院長ブログ

弱者に接する態度

オリンピックが開幕されました。

開会式をご覧になりましたか?

聖火台に火がともるまで見届けようと、テレビをつけていたらシンデレラの魔法が溶ける時間になってしまいました

いろいろな“いわくつきオリンピック開会式”でしたが、皆さんどのような感想を持たれましたか。

「地味だった」との報道がありましたが、私には「派手だった」と映りました。

ネオン輝く大都会東京の夜空に、花火がクルクル上がったり、色鮮やかなプロジェクションマッピング。

こういう演出は、もう心に響かなくなりました。

もっとも国際イベントなので、世界の隅々までこの映像が届いていると考えれば、ネオンとは無関係な地域に暮らす人々に対して科学技術を発信するまたとない機会だったのでしょう。

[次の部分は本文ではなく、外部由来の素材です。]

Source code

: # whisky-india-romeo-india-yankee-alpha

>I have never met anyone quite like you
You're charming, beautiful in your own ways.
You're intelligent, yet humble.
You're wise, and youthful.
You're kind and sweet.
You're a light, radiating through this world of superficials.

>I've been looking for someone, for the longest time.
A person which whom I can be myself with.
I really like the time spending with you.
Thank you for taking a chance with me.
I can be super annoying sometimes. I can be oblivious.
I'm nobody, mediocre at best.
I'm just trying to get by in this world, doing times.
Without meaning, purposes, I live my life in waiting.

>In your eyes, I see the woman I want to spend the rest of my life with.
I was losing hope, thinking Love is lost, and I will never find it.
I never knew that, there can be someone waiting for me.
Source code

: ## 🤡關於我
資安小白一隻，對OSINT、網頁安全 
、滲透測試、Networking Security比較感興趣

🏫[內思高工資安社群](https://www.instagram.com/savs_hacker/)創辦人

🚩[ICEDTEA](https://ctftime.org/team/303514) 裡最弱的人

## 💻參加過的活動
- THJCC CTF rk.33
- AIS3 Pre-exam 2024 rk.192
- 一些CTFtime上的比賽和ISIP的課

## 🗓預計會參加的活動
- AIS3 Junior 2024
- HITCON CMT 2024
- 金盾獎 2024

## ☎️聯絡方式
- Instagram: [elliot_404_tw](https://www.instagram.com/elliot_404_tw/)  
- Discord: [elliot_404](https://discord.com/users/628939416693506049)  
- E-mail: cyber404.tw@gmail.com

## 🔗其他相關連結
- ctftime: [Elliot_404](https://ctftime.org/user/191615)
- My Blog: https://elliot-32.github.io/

夜空に浮かぶ地球儀は、米半導体大手インテルが手掛けたドローンショー。

聖火台は、環境負荷が小さい水素で灯したとか。

地球環境への配慮や再生可能エネルギーということを盾にして、結局新しいテクノロジーへ投資して、様々な“モノ”を作り続けています。

消費を煽っているように思えてなりません。

 

コロナ禍で、我々の生活は一変しました。

制限のある生活に辟易して、「元の暮らしに戻りたい」という意見を耳にしますが、私は元の暮らしに戻ってはダメだと思っています。

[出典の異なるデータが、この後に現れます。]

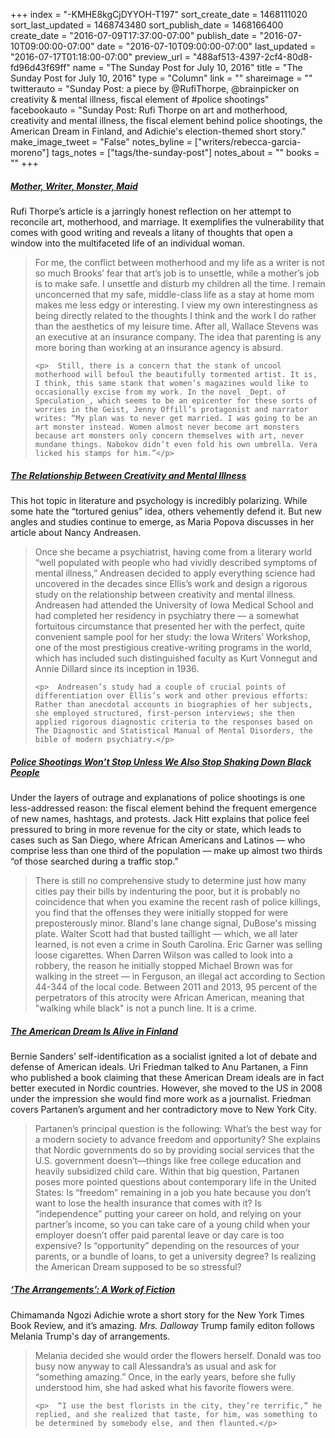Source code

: +++
index = "-KMHE8kgCjDYYOH-T197"
sort_create_date = 1468111020
sort_last_updated = 1468743480
sort_publish_date = 1468166400
create_date = "2016-07-09T17:37:00-07:00"
publish_date = "2016-07-10T09:00:00-07:00"
date = "2016-07-10T09:00:00-07:00"
last_updated = "2016-07-17T01:18:00-07:00"
preview_url = "488af513-4397-2cf4-80d8-fd96d43f69ff"
name = "The Sunday Post for July 10, 2016"
title = "The Sunday Post for July 10, 2016"
type = "Column"
link = ""
shareimage = ""
twitterauto = "Sunday Post: a piece by @RufiThorpe, @brainpicker on creativity & mental illness, fiscal element of #police shootings"
facebookauto = "Sunday Post: Rufi Thorpe on art and motherhood, creativity and mental illness, the fiscal element behind police shootings, the American Dream in Finland, and Adichie's election-themed short story."
make_image_tweet = "False"
notes_byline = ["writers/rebecca-garcia-moreno"]
tags_notes = ["tags/the-sunday-post"]
notes_about = ""
books = ""
+++
<h5><a href="http://velamag.com/mother-writer-monster-maid/" title="Mother, Writer, Monster, Maid">Mother, Writer, Monster, Maid</a></h5>

Rufi Thorpe’s article is a jarringly honest reflection on her attempt to reconcile art, motherhood, and marriage. It exemplifies the vulnerability that comes with good writing and reveals a litany of thoughts that open a window into the multifaceted life of an individual woman. 

<blockquote>
	<p>	 For me, the conflict between motherhood and my life as a writer is not so much Brooks’ fear that art’s job is to unsettle, while a mother’s job is to make safe. I unsettle and disturb my children all the time. I remain unconcerned that my safe, middle-class life as a stay at home mom makes me less edgy or interesting. I view my own interestingness as being directly related to the thoughts I think and the work I do rather than the aesthetics of my leisure time. After all, Wallace Stevens was an executive at an insurance company. The idea that parenting is any more boring than working at an insurance agency is absurd.</p>
	
	<p>	 Still, there is a concern that the stank of uncool motherhood will befoul the beautifully tormented artist. It is, I think, this same stank that women’s magazines would like to occasionally excise from my work. In the novel _Dept. of Speculation_, which seems to be an epicenter for these sorts of worries in the Geist, Jenny Offill’s protagonist and narrator writes: “My plan was to never get married. I was going to be an art monster instead. Women almost never become art monsters because art monsters only concern themselves with art, never mundane things. Nabokov didn’t even fold his own umbrella. Vera licked his stamps for him.”</p>
</blockquote> 

<h5><a href="https://www.brainpickings.org/2014/07/21/creativity-and-mental-illness/?utm_content=buffer47dca&utm_medium=social&utm_source=twitter.com&utm_campaign=buffer" title="The Relationship Between Creativity and Mental Illness">The Relationship Between Creativity and Mental Illness</a></h5>

This hot topic in literature and psychology is incredibly polarizing. While some hate the “tortured genius” idea, others vehemently defend it. But new angles and studies continue to emerge, as Maria Popova discusses in her article about Nancy Andreasen.  

<blockquote>
	<p>	Once she became a psychiatrist, having come from a literary world “well populated with people who had vividly described symptoms of mental illness,” Andreasen decided to apply everything science had uncovered in the decades since Ellis’s work and design a rigorous study on the relationship between creativity and mental illness. Andreasen had attended the University of Iowa Medical School and had completed her residency in psychiatry there — a somewhat fortuitous circumstance that presented her with the perfect, quite convenient sample pool for her study: the Iowa Writers’ Workshop, one of the most prestigious creative-writing programs in the world, which has included such distinguished faculty as Kurt Vonnegut and Annie Dillard since its inception in 1936.</p>

	<p>	 Andreasen’s study had a couple of crucial points of differentiation over Ellis’s work and other previous efforts: Rather than anecdotal accounts in biographies of her subjects, she employed structured, first-person interviews; she then applied rigorous diagnostic criteria to the responses based on The Diagnostic and Statistical Manual of Mental Disorders, the bible of modern psychiatry.</p>
</blockquote>

<h5><a href="http://www.motherjones.com/politics/2015/07/police-shootings-traffic-stops-excessive-fines" title="Police Shootings Won’t Stop Unless We Also Stop Shaking Down Black People">Police Shootings Won’t Stop Unless We Also Stop Shaking Down Black People</a></h5>

Under the layers of outrage and explanations of police shootings is one less-addressed reason: the fiscal element behind the frequent emergence of new names, hashtags, and protests. Jack Hitt explains that police feel pressured to bring in more revenue for the city or state, which leads to cases such as San Diego, where African Americans and Latinos — who comprise less than one third of the population — make up almost two thirds “of those searched during a traffic stop.”

<blockquote>
There is still no comprehensive study to determine just how many cities pay their bills by indenturing the poor, but it is probably no coincidence that when you examine the recent rash of police killings, you find that the offenses they were initially stopped for were preposterously minor. Bland's lane change signal, DuBose's missing plate. Walter Scott had that busted taillight — which, we all later learned, is not even a crime in South Carolina. Eric Garner was selling loose cigarettes. When Darren Wilson was called to look into a robbery, the reason he initially stopped Michael Brown was for walking in the street — in Ferguson, an illegal act according to Section 44-344 of the local code. Between 2011 and 2013, 95 percent of the perpetrators of this atrocity were African American, meaning that "walking while black" is not a punch line. It is a crime.
</blockquote>

<h5><a href="http://www.theatlantic.com/international/archive/2016/07/nordic-american-dream-partanen/489032/?utm_source=pocket&utm_medium=email&utm_campaign=pockethits" title="The American Dream Is Alive in Finland">The American Dream Is Alive in Finland</a></h5>

Bernie Sanders’ self-identification as a socialist ignited a lot of debate and defense of American ideals. Uri Friedman talked to Anu Partanen, a Finn who published a book claiming that these American Dream ideals are in fact better executed in Nordic countries. However, she moved to the US in 2008 under the impression she would find more work as a journalist. Friedman covers Partanen’s argument and her contradictory move to New York City. 

<blockquote>
Partanen’s principal question is the following: What’s the best way for a modern society to advance freedom and opportunity? She explains that Nordic governments do so by providing social services that the U.S. government doesn’t—things like free college education and heavily subsidized child care. Within that big question, Partanen poses more pointed questions about contemporary life in the United States: Is “freedom” remaining in a job you hate because you don’t want to lose the health insurance that comes with it? Is “independence” putting your career on hold, and relying on your partner’s income, so you can take care of a young child when your employer doesn’t offer paid parental leave or day care is too expensive? Is “opportunity” depending on the resources of your parents, or a bundle of loans, to get a university degree? Is realizing the American Dream supposed to be so stressful?
</blockquote>

<h5><a href="http://www.nytimes.com/2016/07/03/books/review/melania-trump-in-chimamanda-ngozi-adichie-short-story.html?smid=tw-nytimes&smtyp=cur&_r=1" title="‘The Arrangements’: A Work of Fiction">‘The Arrangements’: A Work of Fiction</a></h5>

Chimamanda Ngozi Adichie wrote a short story for the New York Times Book Review, and it’s amazing. _Mrs. Dalloway_ Trump family editon follows Melania Trump's day of arrangements. 

<blockquote>
	<p>	 Melania decided she would order the flowers herself. Donald was too busy now anyway to call Alessandra’s as usual and ask for “something amazing.” Once, in the early years, before she fully understood him, she had asked what his favorite flowers were.</p>

	<p>	 “I use the best florists in the city, they’re terrific,” he replied, and she realized that taste, for him, was something to be determined by somebody else, and then flaunted.</p>
</blockquote>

元の暮らしに戻り、再び欲望の資本主義に飲み込まれたら、地球は破壊の一途を辿ることは目に見えています。

国連によると、2020年は7億2千万~8億1100万人が飢餓に苦しみ、前年比で約1億6000万人増えたそうです。

日本は捨てるほど食料ロスが問題となっているのに、その裏で沢山の人の健康が犠牲になっていることを忘れてはなりません。

 

武漢在住の作家、方方(ファンファン)さんが、

封鎖された2か月間、毎日日記を書いてインターネットで公開して話題になっていたそうです。

その中で、私の心に突き刺さる言葉がありました。

『文明国家の基準は弱者に接する態度である』

昨年、ちょっとしんどい出来事があった時、周囲の人々の思いがけない励ましや言葉に救われたことを思い出しました。

名誉、地位、お金、モノ・・・

そんなものとは比べ物にならないくらい、感謝と救われた気持ちになりました。

人の優しさがこんなに心を打つもので、尊いものであるということが身に沁みました。

元気な時は強気ですから、つい忘れがちになってしまう弱者への優しさ。

物質的に満たされた我々が、次に目指すべき真の豊かさとは、他者への思いやりという心の豊かさを当たり前のように持てる社会だと思います。